(Stored data)
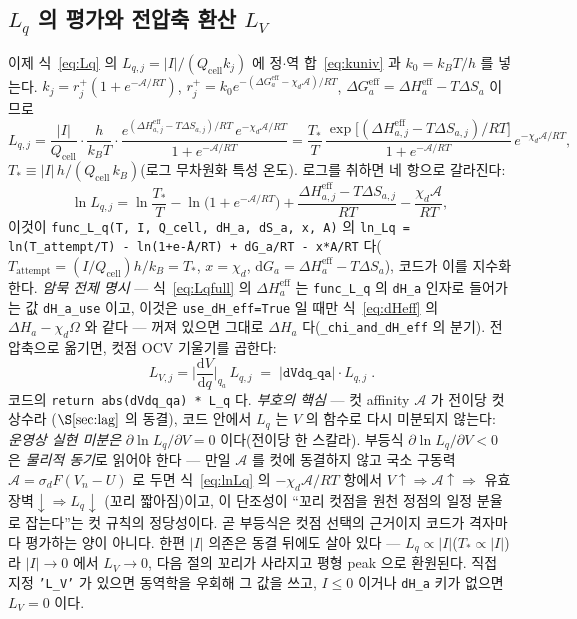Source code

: \documentclass[11pt,a4paper]{article}
\newcommand{\dd}{\mathrm{d}}
\newcommand{\eff}{\mathrm{eff}}
\newcommand{\cell}{\mathrm{cell}}
\newcommand{\code}[1]{\texttt{#1}}
\begin{document}
\subsection{$L_q$ 의 평가와 전압축 환산 $L_V$}
이제 식~\eqref{eq:Lq} 의 $L_{q,j}=|I|/(Q_\cell k_j)$ 에 정$\cdot$역 합~\eqref{eq:kuniv} 과 $k_0=k_BT/h$ 를 넣는다.
$k_j=r_j^+(1+e^{-\mathcal A/RT})$, $r_j^+=k_0 e^{-(\Delta G_a^\eff-\chi_d\mathcal A)/RT}$, $\Delta G_a^\eff=\Delta H_a^\eff-T\Delta S_a$ 이므로
\begin{equation}
L_{q,j}=\frac{|I|}{Q_\cell}\cdot\frac{h}{k_BT}\cdot
\frac{e^{(\Delta H_{a,j}^\eff-T\Delta S_{a,j})/RT}\,e^{-\chi_d\mathcal A/RT}}{1+e^{-\mathcal A/RT}}
=\frac{T_*}{T}\,\frac{\exp\!\big[(\Delta H_{a,j}^\eff-T\Delta S_{a,j})/RT\big]}{1+e^{-\mathcal A/RT}}
\,e^{-\chi_d\mathcal A/RT},
\label{eq:Lqfull}
\end{equation}
$T_*\equiv|I|\,h/(Q_\cell\,k_B)$(로그 무차원화 특성 온도). 로그를 취하면 네 항으로 갈라진다:
\begin{equation}
\ln L_{q,j}=\ln\frac{T_*}{T}-\ln\!\big(1+e^{-\mathcal A/RT}\big)
+\frac{\Delta H_{a,j}^\eff-T\Delta S_{a,j}}{RT}-\frac{\chi_d\mathcal A}{RT},
\label{eq:lnLq}
\end{equation}
이것이 \code{func\_L\_q(T, I, Q\_cell, dH\_a, dS\_a, x, A)} 의
\code{ln\_Lq = ln(T\_attempt/T) - ln(1+e\^{-A/RT}) + dG\_a/RT - x*A/RT} 다($T_\mathrm{attempt}=(I/Q_\cell)h/k_B=T_*$,
$x=\chi_d$, $\dd G_a=\Delta H_a^\eff-T\Delta S_a$), 코드가 이를 지수화한다. \emph{암묵 전제 명시} — 식~\eqref{eq:Lqfull} 의
$\Delta H_a^\eff$ 는 \code{func\_L\_q} 의 \code{dH\_a} 인자로 들어가는 값 \code{dH\_a\_use} 이고, 이것은
\code{use\_dH\_eff=True} 일 때만 식~\eqref{eq:dHeff} 의 $\Delta H_a-\chi_d\Omega$ 와 같다 — 꺼져 있으면 그대로
$\Delta H_a$ 다(\code{\_chi\_and\_dH\_eff} 의 분기). 전압축으로 옮기면, 컷점 OCV 기울기를 곱한다:
\begin{equation}
\boxed{\;L_{V,j}=\Big|\frac{\dd V}{\dd q}\Big|_{q_a}\,L_{q,j}\;=\;|\code{dVdq\_qa}|\cdot L_{q,j}\;.}
\label{eq:LV}
\end{equation}
코드의 \code{return abs(dVdq\_qa) * L\_q} 다. \emph{부호의 핵심} — 컷 affinity $\mathcal A$ 가 전이당 컷 상수라
($\S\ref{sec:lag}$ 의 동결), 코드 안에서 $L_q$ 는 $V$ 의 함수로 다시 미분되지 않는다: \emph{운영상 실현 미분은}
$\partial\ln L_q/\partial V=0$ 이다(전이당 한 스칼라). 부등식 $\partial\ln L_q/\partial V<0$ 은 \emph{물리적 동기}로 읽어야
한다 — 만일 $\mathcal A$ 를 컷에 동결하지 않고 국소 구동력 $\mathcal A=\sigma_dF(V_n-U)$ 로 두면 식~\eqref{eq:lnLq} 의
$-\chi_d\mathcal A/RT$ 항에서 $V\!\uparrow\Rightarrow\mathcal A\!\uparrow\Rightarrow$ 유효 장벽$\downarrow\Rightarrow L_q\downarrow$
(꼬리 짧아짐)이고, 이 단조성이 ``꼬리 컷점을 원천 정점의 일정 분율로 잡는다''는 컷 규칙의 정당성이다. 곧 부등식은
컷점 선택의 근거이지 코드가 격자마다 평가하는 양이 아니다. 한편 $|I|$ 의존은 동결 뒤에도 살아 있다 —
$L_q\propto|I|$($T_*\propto|I|$)라 $|I|\to0$ 에서 $L_V\to0$, 다음 절의 꼬리가 사라지고 평형 peak 으로 환원된다.
직접 지정 \code{'L\_V'} 가 있으면 동역학을 우회해 그 값을 쓰고, $I\le0$ 이거나 \code{dH\_a} 키가 없으면 $L_V=0$ 이다.
\end{document}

_EXERCISE OBJECTIVE_:
Except for the pictures, set down all of the records exactly.

_TASK ANSWER_:
Source code

: \documentclass[11pt,a4paper]{article}
\newcommand{\dd}{\mathrm{d}}
\newcommand{\eff}{\mathrm{eff}}
\newcommand{\cell}{\mathrm{cell}}
\newcommand{\code}[1]{\texttt{#1}}
\begin{document}
\subsection{$L_q$ 의 평가와 전압축 환산 $L_V$}
이제 식~\eqref{eq:Lq} 의 $L_{q,j}=|I|/(Q_\cell k_j)$ 에 정$\cdot$역 합~\eqref{eq:kuniv} 과 $k_0=k_BT/h$ 를 넣는다.
$k_j=r_j^+(1+e^{-\mathcal A/RT})$, $r_j^+=k_0 e^{-(\Delta G_a^\eff-\chi_d\mathcal A)/RT}$, $\Delta G_a^\eff=\Delta H_a^\eff-T\Delta S_a$ 이므로
\begin{equation}
L_{q,j}=\frac{|I|}{Q_\cell}\cdot\frac{h}{k_BT}\cdot
\frac{e^{(\Delta H_{a,j}^\eff-T\Delta S_{a,j})/RT}\,e^{-\chi_d\mathcal A/RT}}{1+e^{-\mathcal A/RT}}
=\frac{T_*}{T}\,\frac{\exp\!\big[(\Delta H_{a,j}^\eff-T\Delta S_{a,j})/RT\big]}{1+e^{-\mathcal A/RT}}
\,e^{-\chi_d\mathcal A/RT},
\label{eq:Lqfull}
\end{equation}
$T_*\equiv|I|\,h/(Q_\cell\,k_B)$(로그 무차원화 특성 온도). 로그를 취하면 네 항으로 갈라진다:
\begin{equation}
\ln L_{q,j}=\ln\frac{T_*}{T}-\ln\!\big(1+e^{-\mathcal A/RT}\big)
+\frac{\Delta H_{a,j}^\eff-T\Delta S_{a,j}}{RT}-\frac{\chi_d\mathcal A}{RT},
\label{eq:lnLq}
\end{equation}
이것이 \code{func\_L\_q(T, I, Q\_cell, dH\_a, dS\_a, x, A)} 의
\code{ln\_Lq = ln(T\_attempt/T) - ln(1+e\^{-A/RT}) + dG\_a/RT - x*A/RT} 다($T_\mathrm{attempt}=(I/Q_\cell)h/k_B=T_*$,
$x=\chi_d$, $\dd G_a=\Delta H_a^\eff-T\Delta S_a$), 코드가 이를 지수화한다. \emph{암묵 전제 명시} — 식~\eqref{eq:Lqfull} 의
$\Delta H_a^\eff$ 는 \code{func\_L\_q} 의 \code{dH\_a} 인자로 들어가는 값 \code{dH\_a\_use} 이고, 이것은
\code{use\_dH\_eff=True} 일 때만 식~\eqref{eq:dHeff} 의 $\Delta H_a-\chi_d\Omega$ 와 같다 — 꺼져 있으면 그대로
$\Delta H_a$ 다(\code{\_chi\_and\_dH\_eff} 의 분기). 전압축으로 옮기면, 컷점 OCV 기울기를 곱한다:
\begin{equation}
\boxed{\;L_{V,j}=\Big|\frac{\dd V}{\dd q}\Big|_{q_a}\,L_{q,j}\;=\;|\code{dVdq\_qa}|\cdot L_{q,j}\;.}
\label{eq:LV}
\end{equation}
코드의 \code{return abs(dVdq\_qa) * L\_q} 다. \emph{부호의 핵심} — 컷 affinity $\mathcal A$ 가 전이당 컷 상수라
($\S\ref{sec:lag}$ 의 동결), 코드 안에서 $L_q$ 는 $V$ 의 함수로 다시 미분되지 않는다: \emph{운영상 실현 미분은}
$\partial\ln L_q/\partial V=0$ 이다(전이당 한 스칼라). 부등식 $\partial\ln L_q/\partial V<0$ 은 \emph{물리적 동기}로 읽어야
한다 — 만일 $\mathcal A$ 를 컷에 동결하지 않고 국소 구동력 $\mathcal A=\sigma_dF(V_n-U)$ 로 두면 식~\eqref{eq:lnLq} 의
$-\chi_d\mathcal A/RT$ 항에서 $V\!\uparrow\Rightarrow\mathcal A\!\uparrow\Rightarrow$ 유효 장벽$\downarrow\Rightarrow L_q\downarrow$
(꼬리 짧아짐)이고, 이 단조성이 ``꼬리 컷점을 원천 정점의 일정 분율로 잡는다''는 컷 규칙의 정당성이다. 곧 부등식은
컷점 선택의 근거이지 코드가 격자마다 평가하는 양이 아니다. 한편 $|I|$ 의존은 동결 뒤에도 살아 있다 —
$L_q\propto|I|$($T_*\propto|I|$)라 $|I|\to0$ 에서 $L_V\to0$, 다음 절의 꼬리가 사라지고 평형 peak 으로 환원된다.
직접 지정 \code{'L\_V'} 가 있으면 동역학을 우회해 그 값을 쓰고, $I\le0$ 이거나 \code{dH\_a} 키가 없으면 $L_V=0$ 이다.
\end{document}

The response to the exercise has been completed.